Mi permetto una domanda e la rivolgo direttamente a lei direttore: dire che l’Italia non riesce e non riuscirà mai a sostenere da sola il flusso di migranti è la stessa cosa che suggerire di lasciar morire centinaia di uomini, donne e bambini in mare per scoraggiare la partenza di altri barconi? A ciascuno la propria coscienza.

Certo è vero che l’Italia non può accogliere tutti. È vero che il problema deve essere affrontato in Europa, tutti insieme, nessuno escluso, ma è anche vero che parlare di lasciar morire delle persone, farlo in televisione e in prima serata, mi sembra una cosa tanto disumana quanto l’efferatezza con cui molti profughi vengono torturati in Libia.
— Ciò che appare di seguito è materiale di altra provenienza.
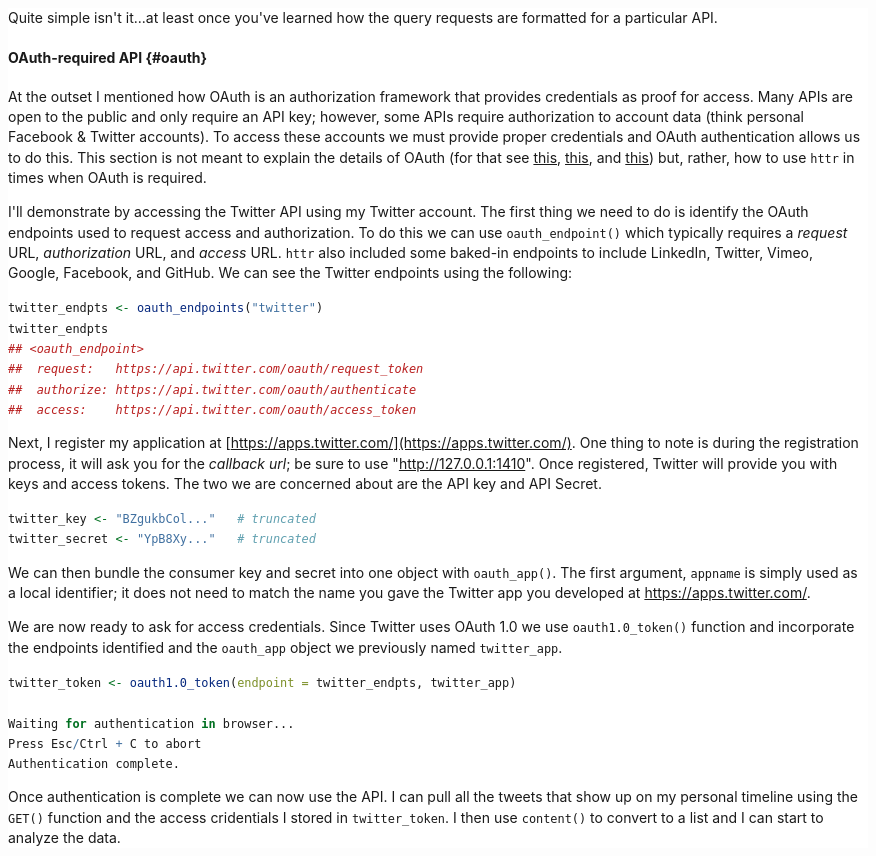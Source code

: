Quite simple isn't it...at least once you've learned how the query requests are formatted for a particular API. 

#### OAuth-required API {#oauth}
At the outset I mentioned how OAuth is an authorization framework that provides credentials as proof for access. Many APIs are open to the public and only require an API key; however, some APIs require authorization to account data (think personal Facebook & Twitter accounts). To access these accounts we must provide proper credentials and OAuth authentication allows us to do this. This section is not meant to explain the details of OAuth (for that see [this](http://hueniverse.com/2007/09/05/explaining-oauth/), [this](https://en.wikipedia.org/wiki/OAuth), and [this](http://hueniverse.com/oauth/)) but, rather, how to use `httr` in times when OAuth is required.

I'll demonstrate by accessing the Twitter API using my Twitter account. The first thing we need to do is identify the OAuth endpoints used to request access and authorization. To do this we can use `oauth_endpoint()` which typically requires a *request* URL, *authorization* URL, and *access* URL. `httr` also included some baked-in endpoints to include LinkedIn, Twitter, Vimeo, Google, Facebook, and GitHub. We can see the Twitter endpoints using the following:


```r
twitter_endpts <- oauth_endpoints("twitter")
twitter_endpts
## <oauth_endpoint>
##  request:   https://api.twitter.com/oauth/request_token
##  authorize: https://api.twitter.com/oauth/authenticate
##  access:    https://api.twitter.com/oauth/access_token
```

Next, I register my application at [https://apps.twitter.com/](https://apps.twitter.com/).  One thing to note is during the registration process, it will ask you for the *callback url*; be sure to use "http://127.0.0.1:1410". Once registered, Twitter will provide you with keys and access tokens. The two we are concerned about are the API key and API Secret.


```r
twitter_key <- "BZgukbCol..."   # truncated
twitter_secret <- "YpB8Xy..."   # truncated
```

We can then bundle the consumer key and secret into one object with `oauth_app()`. The first argument, `appname` is simply used as a local identifier; it does not need to match the name you gave the Twitter app you developed at https://apps.twitter.com/.

We are now ready to ask for access credentials. Since Twitter uses OAuth 1.0 we use `oauth1.0_token()` function and incorporate the endpoints identified and the `oauth_app` object we previously named `twitter_app`.


```r
twitter_token <- oauth1.0_token(endpoint = twitter_endpts, twitter_app)

Waiting for authentication in browser...
Press Esc/Ctrl + C to abort
Authentication complete.
```

Once authentication is complete we can now use the API. I can pull all the tweets that show up on my personal timeline using the `GET()` function and the access cridentials I stored in `twitter_token`.  I then use `content()` to convert to a list and I can start to analyze the data.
La questione migranti è diventata sempre di più un fatto politico e, ahimè, in Italia la politica sembra aver perduto il suo volto umano. Siamo ormai sempre più abituati ad usare toni alti, soprattutto in televisione. Gli insulti mediatici, le liti in diretta, si sa, fanno audience e a molti, tanto basta. Ma questo ci servirà sul serio ad affrontare l’emergenza? Oppure è perfettamente inutile sfruttare la questione per infangare l’opposizione, scendere in piazza per urlare parole d’odio contro chi è al governo. Forse non ci siamo accorti che a prescindere dalla propria idea politica, siamo tutti sullo stesso piano. Se non ci diamo una mano e proviamo a collaborare nel rispetto di tutte le parti in gioco questa ondata migratoria finirà con l’inghiottire tutti e saremo vittime noi stessi degli schiavisti, dei trafficanti e di fondamentalisti islamici.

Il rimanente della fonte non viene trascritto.